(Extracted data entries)
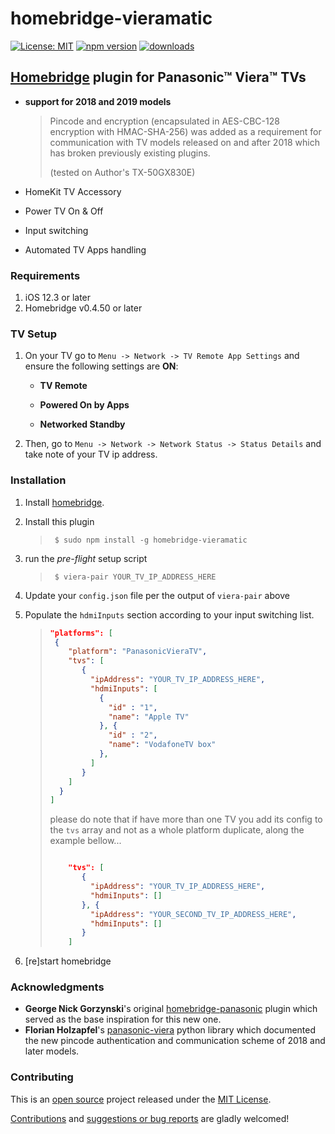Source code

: # homebridge-vieramatic

[![License: MIT](https://img.shields.io/badge/License-MIT-blue.svg)](./LICENSE.md)
[![npm version](https://img.shields.io/npm/v/homebridge-vieramatic?color=blue)](https://www.npmjs.com/package/homebridge-vieramatic)
[![downloads](https://img.shields.io/npm/dt/homebridge-vieramatic?color=blue)](https://www.npmjs.com/package/homebridge-vieramatic)

## [Homebridge](http://homebridge.io) plugin for Panasonic™ Viera™ TVs

- **support for 2018 and 2019 models**

  > Pincode and encryption (encapsulated in AES-CBC-128 encryption with
  > HMAC-SHA-256) was added as a requirement for communication with TV models
  > released on and after 2018 which has broken previously existing plugins.
  >
  > (tested on Author's TX-50GX830E)

- HomeKit TV Accessory

- Power TV On & Off

- Input switching

- Automated TV Apps handling

### Requirements

1. iOS 12.3 or later
2. Homebridge v0.4.50 or later

### TV Setup

1. On your TV go to `Menu -> Network -> TV Remote App Settings` and ensure the following settings are **ON**:

   - **TV Remote**

   - **Powered On by Apps**

   - **Networked Standby**

2. Then, go to `Menu -> Network -> Network Status -> Status Details` and take note of your TV ip address.

### Installation

1. Install [homebridge](http://homebridge.io).
2. Install this plugin

   > ```shell
   >  $ sudo npm install -g homebridge-vieramatic
   > ```

3. run the _pre-flight_ setup script

   > ```shell
   >  $ viera-pair YOUR_TV_IP_ADDRESS_HERE
   > ```

4. Update your `config.json` file per the output of `viera-pair` above

5. Populate the `hdmiInputs` section according to your input switching list.

   > ```JSON
   > "platforms": [
   >  {
   >     "platform": "PanasonicVieraTV",
   >     "tvs": [
   >        {
   >          "ipAddress": "YOUR_TV_IP_ADDRESS_HERE",
   >          "hdmiInputs": [
   >            {
   >              "id" : "1",
   >              "name": "Apple TV"
   >            }, {
   >              "id" : "2",
   >              "name": "VodafoneTV box"
   >            },
   >          ]
   >        }
   >     ]
   >   }
   > ]
   > ```
   >
   > please do note that if have more than one TV you add its config to the `tvs` array and not as
   > a whole platform duplicate, along the example bellow...
   >
   > ```JSON
   >
   >     "tvs": [
   >        {
   >          "ipAddress": "YOUR_TV_IP_ADDRESS_HERE",
   >          "hdmiInputs": []
   >        }, {
   >          "ipAddress": "YOUR_SECOND_TV_IP_ADDRESS_HERE",
   >          "hdmiInputs": []
   >        }
   >     ]
   > ```

6. [re]start homebridge

### Acknowledgments

- **George Nick Gorzynski**'s original [homebridge-panasonic](https://github.com/g30r93g/homebridge-panasonic)
  plugin which served as the base inspiration for this new one.
- **Florian Holzapfel**'s [panasonic-viera](https://github.com/florianholzapfel/panasonic-viera)
  python library which documented the new pincode authentication and communication scheme of 2018 and later models.

### Contributing

This is an [open source](http://opensource.org/osd) project released under
the [MIT License](./LICENSE.md).

[Contributions](https://github.com/AntonioMeireles/homebridge-vieramatic/pulls)
and [suggestions or bug reports](https://github.com/AntonioMeireles/homebridge-vieramatic/issues)
are gladly welcomed!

> Problem requirements
From the records above, repeat exactly the lines from the one with "1. iOS 12.3 or later" through the one with "- **Networked Standby**", both included.

> Answer to the problem
1. iOS 12.3 or later
2. Homebridge v0.4.50 or later

### TV Setup

1. On your TV go to `Menu -> Network -> TV Remote App Settings` and ensure the following settings are **ON**:

   - **TV Remote**

   - **Powered On by Apps**

   - **Networked Standby**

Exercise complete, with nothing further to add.